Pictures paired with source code
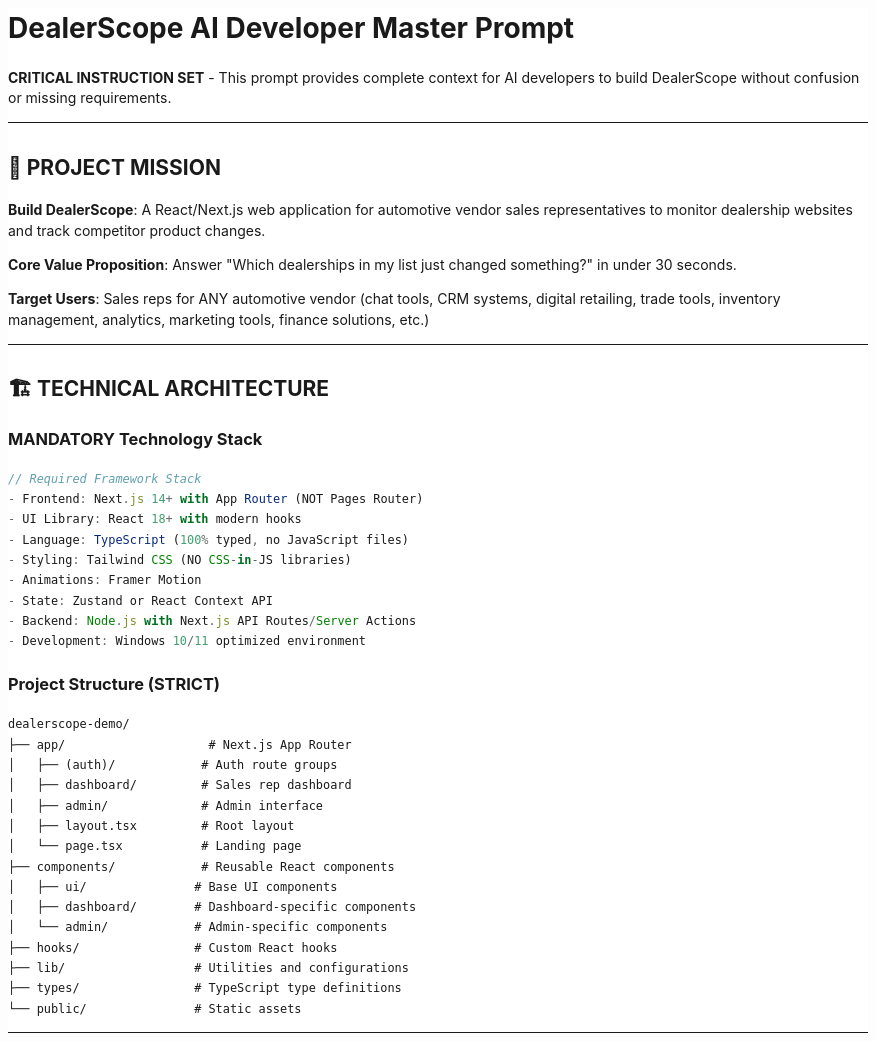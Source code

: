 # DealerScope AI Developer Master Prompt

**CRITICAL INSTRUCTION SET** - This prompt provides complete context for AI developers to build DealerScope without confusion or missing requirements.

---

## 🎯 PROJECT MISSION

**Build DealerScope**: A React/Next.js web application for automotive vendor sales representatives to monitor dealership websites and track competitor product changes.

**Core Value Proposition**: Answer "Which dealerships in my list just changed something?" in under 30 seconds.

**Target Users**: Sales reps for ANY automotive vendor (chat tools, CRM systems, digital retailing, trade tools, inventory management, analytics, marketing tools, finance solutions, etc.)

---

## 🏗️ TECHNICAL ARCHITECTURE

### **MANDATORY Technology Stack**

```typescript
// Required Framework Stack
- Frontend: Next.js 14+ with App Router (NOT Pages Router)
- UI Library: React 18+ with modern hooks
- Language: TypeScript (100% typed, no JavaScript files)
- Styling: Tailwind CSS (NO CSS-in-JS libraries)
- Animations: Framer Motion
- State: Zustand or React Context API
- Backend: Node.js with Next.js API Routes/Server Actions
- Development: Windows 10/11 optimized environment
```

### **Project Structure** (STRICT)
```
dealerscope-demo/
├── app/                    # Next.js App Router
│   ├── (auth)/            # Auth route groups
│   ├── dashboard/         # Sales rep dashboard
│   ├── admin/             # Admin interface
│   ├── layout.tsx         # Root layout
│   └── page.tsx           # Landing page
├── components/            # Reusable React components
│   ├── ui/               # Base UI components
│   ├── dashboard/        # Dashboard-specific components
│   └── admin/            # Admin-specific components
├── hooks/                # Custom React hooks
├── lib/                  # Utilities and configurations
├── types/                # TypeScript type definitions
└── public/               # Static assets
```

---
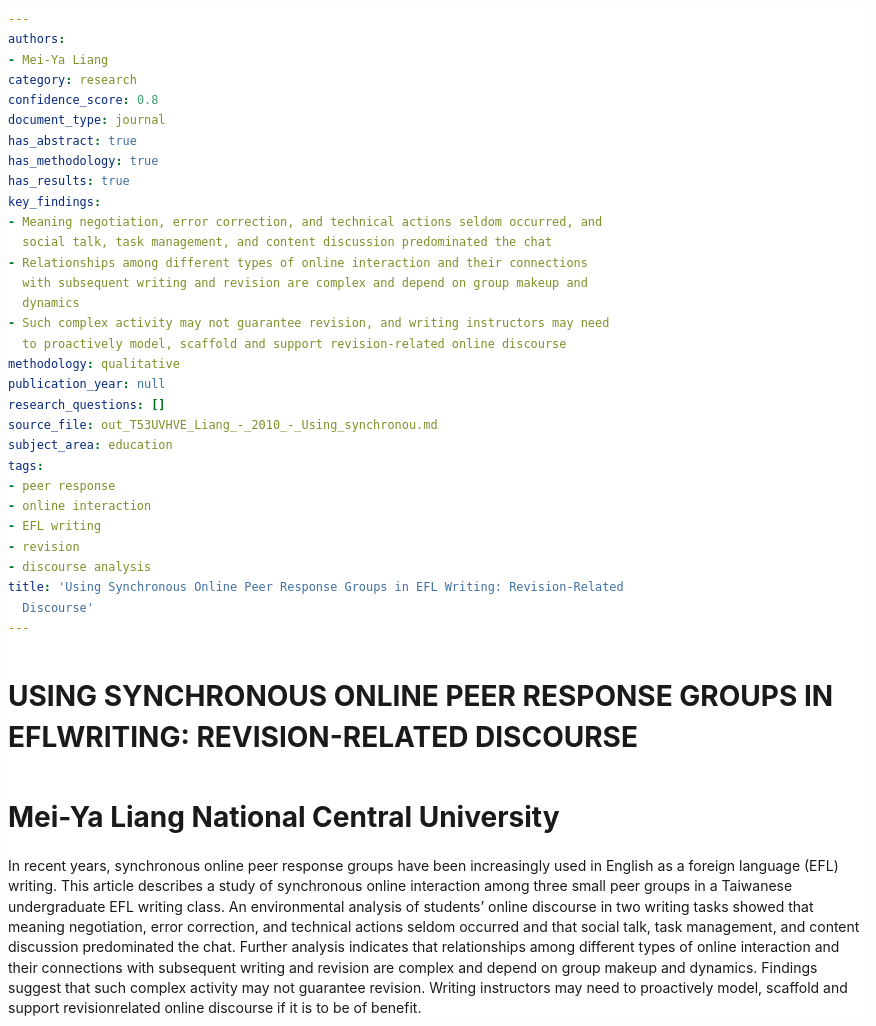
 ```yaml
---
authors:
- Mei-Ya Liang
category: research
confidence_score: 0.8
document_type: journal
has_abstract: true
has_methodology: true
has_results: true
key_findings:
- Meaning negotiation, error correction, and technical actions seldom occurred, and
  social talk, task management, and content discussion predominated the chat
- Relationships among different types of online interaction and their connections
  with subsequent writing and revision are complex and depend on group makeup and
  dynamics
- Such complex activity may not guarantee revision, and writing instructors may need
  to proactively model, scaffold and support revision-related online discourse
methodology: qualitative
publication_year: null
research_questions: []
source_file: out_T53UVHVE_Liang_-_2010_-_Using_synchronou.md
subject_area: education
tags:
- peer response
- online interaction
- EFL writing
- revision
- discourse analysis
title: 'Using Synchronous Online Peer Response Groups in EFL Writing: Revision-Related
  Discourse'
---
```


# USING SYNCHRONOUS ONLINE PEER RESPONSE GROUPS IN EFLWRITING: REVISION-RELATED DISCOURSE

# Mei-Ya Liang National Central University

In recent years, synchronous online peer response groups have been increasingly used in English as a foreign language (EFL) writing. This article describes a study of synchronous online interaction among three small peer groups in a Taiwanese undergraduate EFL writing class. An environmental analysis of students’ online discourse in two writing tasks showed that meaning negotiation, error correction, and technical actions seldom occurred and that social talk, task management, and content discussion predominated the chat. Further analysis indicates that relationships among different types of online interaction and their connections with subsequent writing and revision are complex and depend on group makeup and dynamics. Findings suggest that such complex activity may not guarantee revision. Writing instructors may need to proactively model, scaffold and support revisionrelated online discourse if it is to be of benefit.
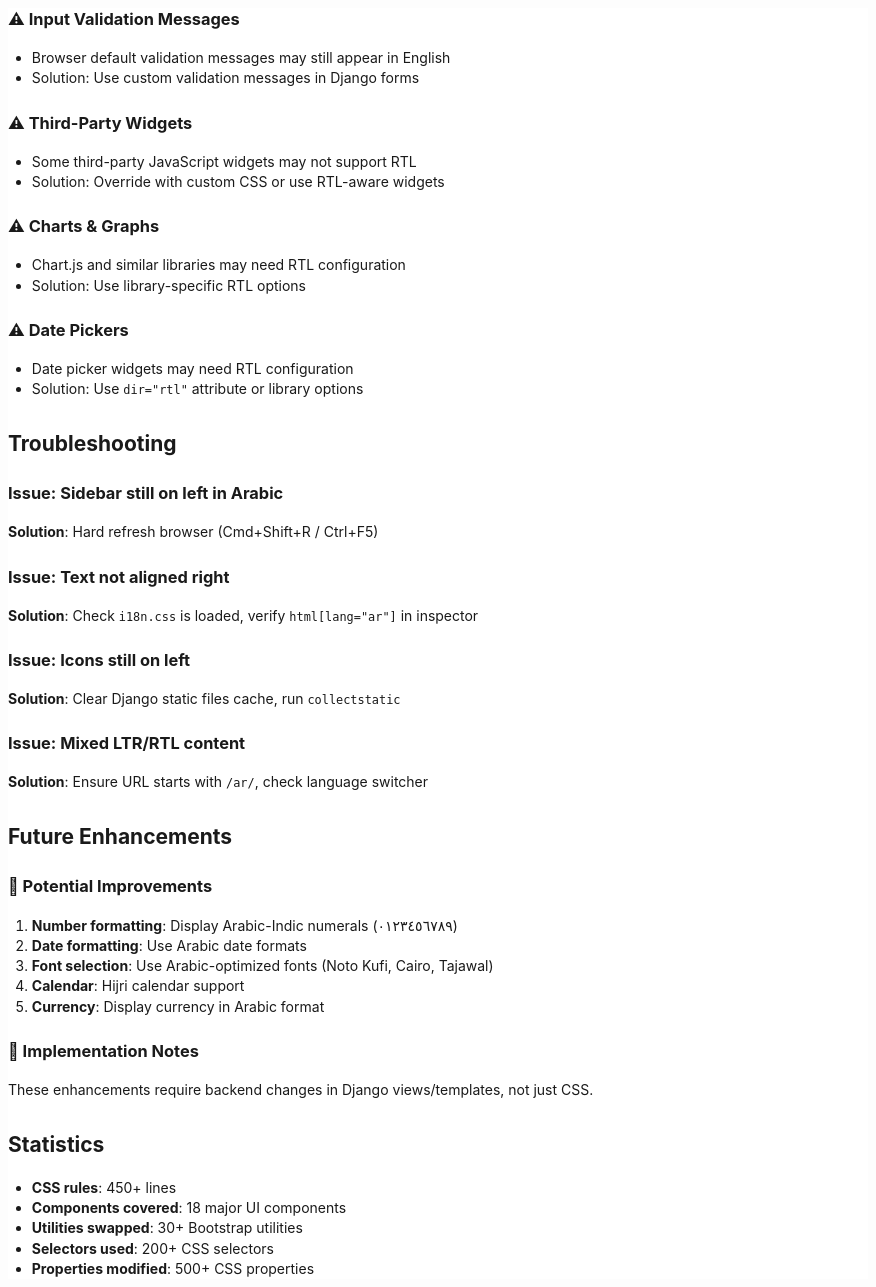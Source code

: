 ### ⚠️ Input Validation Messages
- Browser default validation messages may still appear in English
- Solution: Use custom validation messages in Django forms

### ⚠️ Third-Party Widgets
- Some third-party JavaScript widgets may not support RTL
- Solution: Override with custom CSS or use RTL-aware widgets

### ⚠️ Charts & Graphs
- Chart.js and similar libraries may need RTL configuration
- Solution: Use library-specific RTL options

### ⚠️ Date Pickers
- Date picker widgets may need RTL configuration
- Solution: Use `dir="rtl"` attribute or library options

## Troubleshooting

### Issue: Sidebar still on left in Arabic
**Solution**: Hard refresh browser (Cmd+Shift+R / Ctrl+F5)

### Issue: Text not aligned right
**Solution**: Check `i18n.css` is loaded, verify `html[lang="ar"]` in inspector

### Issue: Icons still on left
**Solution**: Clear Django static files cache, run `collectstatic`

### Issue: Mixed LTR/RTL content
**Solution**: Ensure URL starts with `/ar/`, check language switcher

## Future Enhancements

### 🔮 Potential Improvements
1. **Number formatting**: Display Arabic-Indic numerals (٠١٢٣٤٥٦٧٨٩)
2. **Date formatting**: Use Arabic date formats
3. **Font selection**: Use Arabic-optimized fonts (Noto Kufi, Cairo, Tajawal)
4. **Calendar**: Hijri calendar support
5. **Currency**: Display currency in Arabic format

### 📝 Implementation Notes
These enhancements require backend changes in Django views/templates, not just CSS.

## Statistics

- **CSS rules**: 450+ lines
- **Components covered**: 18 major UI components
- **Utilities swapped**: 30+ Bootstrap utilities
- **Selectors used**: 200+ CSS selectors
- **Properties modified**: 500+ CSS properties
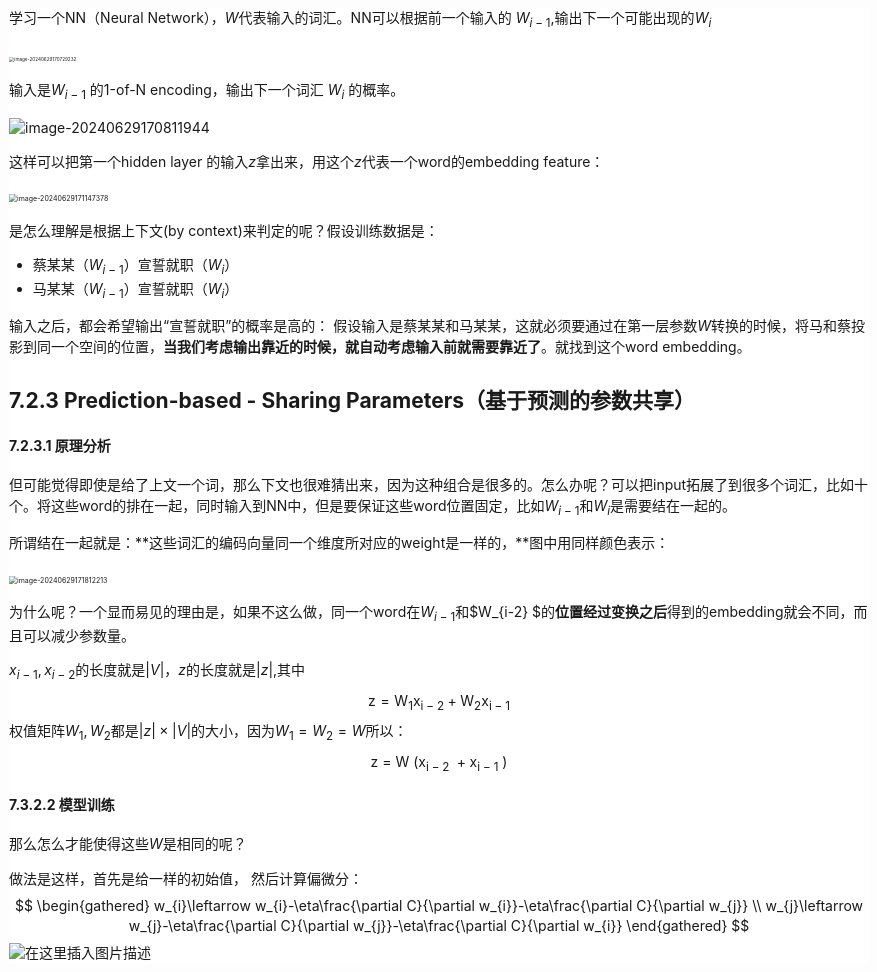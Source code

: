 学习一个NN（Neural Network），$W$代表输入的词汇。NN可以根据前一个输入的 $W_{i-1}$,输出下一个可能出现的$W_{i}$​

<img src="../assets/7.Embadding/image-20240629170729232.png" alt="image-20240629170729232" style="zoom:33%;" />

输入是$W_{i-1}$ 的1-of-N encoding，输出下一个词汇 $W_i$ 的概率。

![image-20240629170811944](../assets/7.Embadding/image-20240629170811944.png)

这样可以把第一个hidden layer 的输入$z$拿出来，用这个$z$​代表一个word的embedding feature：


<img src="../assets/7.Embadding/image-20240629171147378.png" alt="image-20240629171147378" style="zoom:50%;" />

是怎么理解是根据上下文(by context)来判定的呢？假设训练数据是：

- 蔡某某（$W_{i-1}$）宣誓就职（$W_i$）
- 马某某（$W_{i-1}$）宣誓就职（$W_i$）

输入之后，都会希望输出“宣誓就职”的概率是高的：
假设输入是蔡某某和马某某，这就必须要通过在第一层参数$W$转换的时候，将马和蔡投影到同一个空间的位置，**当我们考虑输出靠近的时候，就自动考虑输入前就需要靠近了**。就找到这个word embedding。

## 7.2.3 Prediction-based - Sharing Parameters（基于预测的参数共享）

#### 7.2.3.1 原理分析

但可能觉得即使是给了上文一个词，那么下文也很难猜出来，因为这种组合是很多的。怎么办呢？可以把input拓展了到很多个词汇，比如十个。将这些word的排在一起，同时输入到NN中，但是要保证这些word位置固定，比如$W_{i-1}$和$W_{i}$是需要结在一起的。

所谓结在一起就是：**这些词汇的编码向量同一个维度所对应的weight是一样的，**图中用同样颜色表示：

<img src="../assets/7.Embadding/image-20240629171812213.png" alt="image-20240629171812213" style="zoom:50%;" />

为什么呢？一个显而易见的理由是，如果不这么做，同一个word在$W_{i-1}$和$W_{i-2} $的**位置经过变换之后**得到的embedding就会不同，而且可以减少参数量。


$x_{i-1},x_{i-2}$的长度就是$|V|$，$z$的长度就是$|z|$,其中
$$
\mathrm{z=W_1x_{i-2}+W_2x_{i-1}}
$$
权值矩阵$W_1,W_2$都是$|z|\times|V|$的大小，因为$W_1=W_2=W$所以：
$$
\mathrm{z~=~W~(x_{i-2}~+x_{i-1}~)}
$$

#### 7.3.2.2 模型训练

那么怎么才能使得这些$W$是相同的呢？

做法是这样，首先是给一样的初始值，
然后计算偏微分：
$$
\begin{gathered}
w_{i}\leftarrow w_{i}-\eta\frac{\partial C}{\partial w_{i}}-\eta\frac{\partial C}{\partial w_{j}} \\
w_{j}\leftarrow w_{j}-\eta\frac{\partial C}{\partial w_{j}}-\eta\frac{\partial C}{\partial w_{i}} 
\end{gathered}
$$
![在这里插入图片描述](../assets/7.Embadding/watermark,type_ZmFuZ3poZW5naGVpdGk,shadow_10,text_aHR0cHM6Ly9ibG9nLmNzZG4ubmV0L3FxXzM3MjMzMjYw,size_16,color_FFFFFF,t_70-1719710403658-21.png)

→ **Work to be completed**: Filter the entries and copy each line with "still".

→ **Completed task**:
- Browser default validation messages may still appear in English
### Issue: Sidebar still on left in Arabic
### Issue: Icons still on left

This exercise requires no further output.